PORTLAND, Maine — Maine State Trooper Connor Willard handed out garbage bags to homeless campers in the park-and-ride lot on Marginal Way on Wednesday morning, telling them they’d have to squeeze 50-or-so tents into the eastern end of the lot by Thursday.

That’s when the Maine Department of Transportation plans on temporarily dividing the lot in half: one for cars and one for campers.

The 50-yard move to the other end of the lot is the latest reshuffling of Portland’s homeless population which began in May when officials cleared a large encampment from the Bayside Trail. With another clearance impending at a Frederick Street tent village, campers, nearby business owners and homeless advocates say the Bayside clearance did little to address the city’s homelessness conundrum and simply scattered people to other peninsula camps.

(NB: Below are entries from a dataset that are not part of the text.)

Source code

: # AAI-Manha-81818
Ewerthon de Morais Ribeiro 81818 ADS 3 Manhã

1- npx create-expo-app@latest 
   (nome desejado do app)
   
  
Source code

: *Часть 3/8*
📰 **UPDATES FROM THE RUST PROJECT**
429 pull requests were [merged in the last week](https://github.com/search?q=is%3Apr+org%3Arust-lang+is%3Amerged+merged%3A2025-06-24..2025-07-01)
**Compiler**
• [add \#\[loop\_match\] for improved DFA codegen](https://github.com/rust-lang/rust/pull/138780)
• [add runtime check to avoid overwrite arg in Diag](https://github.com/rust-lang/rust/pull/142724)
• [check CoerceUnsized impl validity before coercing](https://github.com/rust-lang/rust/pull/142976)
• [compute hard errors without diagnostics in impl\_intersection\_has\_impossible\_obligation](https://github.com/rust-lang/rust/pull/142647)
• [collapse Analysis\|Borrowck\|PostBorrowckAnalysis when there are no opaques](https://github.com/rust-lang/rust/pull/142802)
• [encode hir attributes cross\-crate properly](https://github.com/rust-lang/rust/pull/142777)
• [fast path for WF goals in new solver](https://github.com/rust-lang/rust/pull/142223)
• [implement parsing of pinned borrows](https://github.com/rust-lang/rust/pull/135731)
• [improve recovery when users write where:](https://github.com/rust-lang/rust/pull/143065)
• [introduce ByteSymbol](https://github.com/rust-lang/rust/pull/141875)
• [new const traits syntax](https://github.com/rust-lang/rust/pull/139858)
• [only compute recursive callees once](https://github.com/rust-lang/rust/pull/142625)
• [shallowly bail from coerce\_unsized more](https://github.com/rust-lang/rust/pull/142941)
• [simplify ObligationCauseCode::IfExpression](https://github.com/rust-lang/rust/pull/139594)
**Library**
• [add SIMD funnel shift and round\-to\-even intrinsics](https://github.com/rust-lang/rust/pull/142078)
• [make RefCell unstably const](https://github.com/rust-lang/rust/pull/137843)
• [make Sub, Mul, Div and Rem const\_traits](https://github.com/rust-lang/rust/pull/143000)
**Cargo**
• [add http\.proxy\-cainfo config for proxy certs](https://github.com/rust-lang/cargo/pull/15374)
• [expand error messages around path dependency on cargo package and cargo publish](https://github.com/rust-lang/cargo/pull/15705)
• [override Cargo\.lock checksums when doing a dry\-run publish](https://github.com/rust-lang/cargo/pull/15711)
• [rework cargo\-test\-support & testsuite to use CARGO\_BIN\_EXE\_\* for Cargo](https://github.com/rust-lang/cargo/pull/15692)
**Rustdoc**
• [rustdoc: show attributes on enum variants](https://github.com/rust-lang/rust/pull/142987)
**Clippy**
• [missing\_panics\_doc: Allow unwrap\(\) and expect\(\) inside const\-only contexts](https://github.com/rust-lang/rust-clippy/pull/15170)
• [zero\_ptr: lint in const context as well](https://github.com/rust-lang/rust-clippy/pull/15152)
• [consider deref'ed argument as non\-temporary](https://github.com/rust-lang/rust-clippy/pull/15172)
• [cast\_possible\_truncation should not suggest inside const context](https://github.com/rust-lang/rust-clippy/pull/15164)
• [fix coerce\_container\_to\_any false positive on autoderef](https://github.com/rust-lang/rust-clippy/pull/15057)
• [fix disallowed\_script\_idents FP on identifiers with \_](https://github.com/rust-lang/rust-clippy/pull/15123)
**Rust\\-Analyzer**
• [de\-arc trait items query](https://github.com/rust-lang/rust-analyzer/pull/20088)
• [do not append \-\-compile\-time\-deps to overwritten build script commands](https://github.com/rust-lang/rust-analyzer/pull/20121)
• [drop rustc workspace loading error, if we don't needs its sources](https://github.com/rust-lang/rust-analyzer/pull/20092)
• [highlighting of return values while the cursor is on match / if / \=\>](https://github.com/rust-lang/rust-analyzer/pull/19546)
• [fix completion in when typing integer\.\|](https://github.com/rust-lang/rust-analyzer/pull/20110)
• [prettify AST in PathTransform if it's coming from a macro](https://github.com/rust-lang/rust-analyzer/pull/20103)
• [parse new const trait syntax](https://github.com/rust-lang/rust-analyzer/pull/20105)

An informal count on Wednesday morning revealed at least 205 tents set up, in various groups, near the city’s downtown.

The Marginal Way lot had almost 50 tents and another nearby enclave, on the edge of Deering Oaks Park, sported 30, or so. At least 24 tents clustered around a public path near the Portland end of the Casco Bay Bridge. Another dozen lined a grassy strip at the end of the Western Prom. Upwards of 100 tents and shanty-style dwellings lined the public path at the end of Frederick Street.

Marginal Way camper Bruce Cavallaro got one of Willard’s clear plastic garbage bags on Wednesday, even though he’s currently set up on the DOT’s camping-approved end of the lot.

“Was that just a photo op?” Cavallaro said after the trooper moved on to the next patch of tents.

Cavallaro indicated he’d been living on the grass perimeter of the parking lot since being moved off the nearby Bayside Trail on May 16. He’d been camping there since the previous autumn.

“All that did was spread people out and now I don’t know where the people from the other end of the parking lot are going to go,” Cavallaro said. “There’s already a lot of tents set up down here.”

After making the move across Marginal Way, from the trail to the lot, Cavallaro said he’d gotten onto a waiting list for housing but wasn’t hopeful he’d get sheltered before the end of summer.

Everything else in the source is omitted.